## Dataset excerpts
[Start of Attachment]

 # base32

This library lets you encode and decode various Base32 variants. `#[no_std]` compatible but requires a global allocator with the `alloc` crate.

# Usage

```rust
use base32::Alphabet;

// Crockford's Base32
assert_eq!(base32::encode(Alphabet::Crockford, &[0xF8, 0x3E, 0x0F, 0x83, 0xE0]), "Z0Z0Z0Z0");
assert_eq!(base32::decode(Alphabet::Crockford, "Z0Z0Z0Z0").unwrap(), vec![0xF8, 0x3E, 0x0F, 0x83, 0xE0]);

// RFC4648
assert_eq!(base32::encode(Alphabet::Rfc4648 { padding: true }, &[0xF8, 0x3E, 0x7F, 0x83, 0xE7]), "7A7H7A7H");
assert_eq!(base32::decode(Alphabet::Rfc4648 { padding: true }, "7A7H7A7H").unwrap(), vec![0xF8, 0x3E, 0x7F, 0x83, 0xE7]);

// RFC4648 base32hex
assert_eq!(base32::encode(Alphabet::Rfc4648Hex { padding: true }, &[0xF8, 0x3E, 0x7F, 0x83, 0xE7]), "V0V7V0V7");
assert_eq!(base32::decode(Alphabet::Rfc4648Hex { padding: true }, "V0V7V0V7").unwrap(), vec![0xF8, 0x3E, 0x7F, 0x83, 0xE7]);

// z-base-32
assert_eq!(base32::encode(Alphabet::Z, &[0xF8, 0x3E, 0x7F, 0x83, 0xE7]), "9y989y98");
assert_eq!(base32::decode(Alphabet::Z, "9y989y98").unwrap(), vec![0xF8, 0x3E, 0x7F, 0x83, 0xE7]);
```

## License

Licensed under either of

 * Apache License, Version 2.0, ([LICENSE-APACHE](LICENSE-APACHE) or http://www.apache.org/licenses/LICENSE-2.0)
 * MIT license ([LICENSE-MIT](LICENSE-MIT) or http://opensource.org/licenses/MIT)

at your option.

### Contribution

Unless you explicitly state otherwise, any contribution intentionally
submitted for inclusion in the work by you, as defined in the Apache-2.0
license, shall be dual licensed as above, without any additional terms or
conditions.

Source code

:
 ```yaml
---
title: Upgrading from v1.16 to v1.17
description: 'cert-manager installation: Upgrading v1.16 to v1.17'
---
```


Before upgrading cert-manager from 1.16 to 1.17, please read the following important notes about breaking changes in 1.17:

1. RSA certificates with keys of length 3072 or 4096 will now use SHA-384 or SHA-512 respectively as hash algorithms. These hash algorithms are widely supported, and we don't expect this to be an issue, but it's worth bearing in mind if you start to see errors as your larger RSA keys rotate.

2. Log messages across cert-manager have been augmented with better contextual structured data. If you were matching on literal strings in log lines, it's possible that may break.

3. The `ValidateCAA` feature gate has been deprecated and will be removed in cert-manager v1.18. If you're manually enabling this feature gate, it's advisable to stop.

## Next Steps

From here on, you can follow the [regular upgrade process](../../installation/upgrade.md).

[End of Attachment]
[Start of Attachment]

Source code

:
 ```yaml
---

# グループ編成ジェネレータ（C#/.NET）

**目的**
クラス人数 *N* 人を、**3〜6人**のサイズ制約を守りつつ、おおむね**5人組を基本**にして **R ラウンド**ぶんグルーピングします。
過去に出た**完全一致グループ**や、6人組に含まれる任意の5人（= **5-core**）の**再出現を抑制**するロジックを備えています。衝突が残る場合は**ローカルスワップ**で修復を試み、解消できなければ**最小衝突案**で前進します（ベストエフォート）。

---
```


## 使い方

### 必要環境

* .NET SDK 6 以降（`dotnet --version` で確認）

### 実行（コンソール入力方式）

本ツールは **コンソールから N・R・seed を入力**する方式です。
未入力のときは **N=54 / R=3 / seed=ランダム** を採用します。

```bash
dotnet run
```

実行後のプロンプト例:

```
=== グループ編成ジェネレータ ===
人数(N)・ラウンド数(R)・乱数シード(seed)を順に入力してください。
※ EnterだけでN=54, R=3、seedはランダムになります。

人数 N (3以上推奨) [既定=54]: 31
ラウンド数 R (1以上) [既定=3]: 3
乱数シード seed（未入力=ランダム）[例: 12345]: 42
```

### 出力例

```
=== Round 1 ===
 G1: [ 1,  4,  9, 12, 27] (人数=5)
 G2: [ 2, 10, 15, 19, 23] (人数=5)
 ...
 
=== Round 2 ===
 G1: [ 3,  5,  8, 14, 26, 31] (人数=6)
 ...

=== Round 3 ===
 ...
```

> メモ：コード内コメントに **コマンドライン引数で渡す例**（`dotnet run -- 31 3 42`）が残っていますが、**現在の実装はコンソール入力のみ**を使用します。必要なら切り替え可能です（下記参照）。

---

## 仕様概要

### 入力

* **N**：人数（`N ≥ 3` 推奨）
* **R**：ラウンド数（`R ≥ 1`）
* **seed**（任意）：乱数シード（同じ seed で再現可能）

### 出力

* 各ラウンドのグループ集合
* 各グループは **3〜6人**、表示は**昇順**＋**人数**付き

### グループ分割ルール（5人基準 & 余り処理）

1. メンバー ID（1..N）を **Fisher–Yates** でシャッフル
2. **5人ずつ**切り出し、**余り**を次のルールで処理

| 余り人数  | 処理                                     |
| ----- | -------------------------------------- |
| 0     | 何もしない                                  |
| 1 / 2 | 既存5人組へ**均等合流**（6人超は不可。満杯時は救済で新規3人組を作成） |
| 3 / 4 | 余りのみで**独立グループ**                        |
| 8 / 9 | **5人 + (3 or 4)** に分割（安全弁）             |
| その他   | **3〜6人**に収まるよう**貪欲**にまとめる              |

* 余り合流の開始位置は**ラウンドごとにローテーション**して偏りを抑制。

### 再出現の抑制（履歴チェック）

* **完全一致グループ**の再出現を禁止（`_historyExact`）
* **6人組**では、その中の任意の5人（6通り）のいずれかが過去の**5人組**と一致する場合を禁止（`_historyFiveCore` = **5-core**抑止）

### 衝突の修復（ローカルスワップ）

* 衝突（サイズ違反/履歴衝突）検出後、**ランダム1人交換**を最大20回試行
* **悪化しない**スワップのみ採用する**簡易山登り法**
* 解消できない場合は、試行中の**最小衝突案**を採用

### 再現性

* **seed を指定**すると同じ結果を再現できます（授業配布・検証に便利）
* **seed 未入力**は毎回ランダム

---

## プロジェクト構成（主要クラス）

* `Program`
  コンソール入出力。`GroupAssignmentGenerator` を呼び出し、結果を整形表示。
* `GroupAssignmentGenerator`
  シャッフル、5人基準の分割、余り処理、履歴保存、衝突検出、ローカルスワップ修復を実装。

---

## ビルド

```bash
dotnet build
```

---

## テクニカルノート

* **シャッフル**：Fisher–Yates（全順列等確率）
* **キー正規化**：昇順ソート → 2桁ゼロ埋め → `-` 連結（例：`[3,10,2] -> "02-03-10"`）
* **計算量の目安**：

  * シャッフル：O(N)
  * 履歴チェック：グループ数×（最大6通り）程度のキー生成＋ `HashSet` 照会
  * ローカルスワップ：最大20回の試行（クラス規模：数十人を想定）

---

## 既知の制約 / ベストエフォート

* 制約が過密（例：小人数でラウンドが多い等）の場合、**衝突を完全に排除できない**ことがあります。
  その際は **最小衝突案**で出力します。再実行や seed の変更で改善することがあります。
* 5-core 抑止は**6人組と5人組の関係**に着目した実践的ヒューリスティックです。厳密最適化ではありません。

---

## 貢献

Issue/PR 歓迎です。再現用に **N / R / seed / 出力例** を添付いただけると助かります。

[End of Attachment]

## Task to carry out
Look through the entries above. Copy out every line holding the word "unwrap".

## Result of the exercise
assert_eq!(base32::decode(Alphabet::Crockford, "Z0Z0Z0Z0").unwrap(), vec![0xF8, 0x3E, 0x0F, 0x83, 0xE0]);
assert_eq!(base32::decode(Alphabet::Rfc4648 { padding: true }, "7A7H7A7H").unwrap(), vec![0xF8, 0x3E, 0x7F, 0x83, 0xE7]);
assert_eq!(base32::decode(Alphabet::Rfc4648Hex { padding: true }, "V0V7V0V7").unwrap(), vec![0xF8, 0x3E, 0x7F, 0x83, 0xE7]);
assert_eq!(base32::decode(Alphabet::Z, "9y989y98").unwrap(), vec![0xF8, 0x3E, 0x7F, 0x83, 0xE7]);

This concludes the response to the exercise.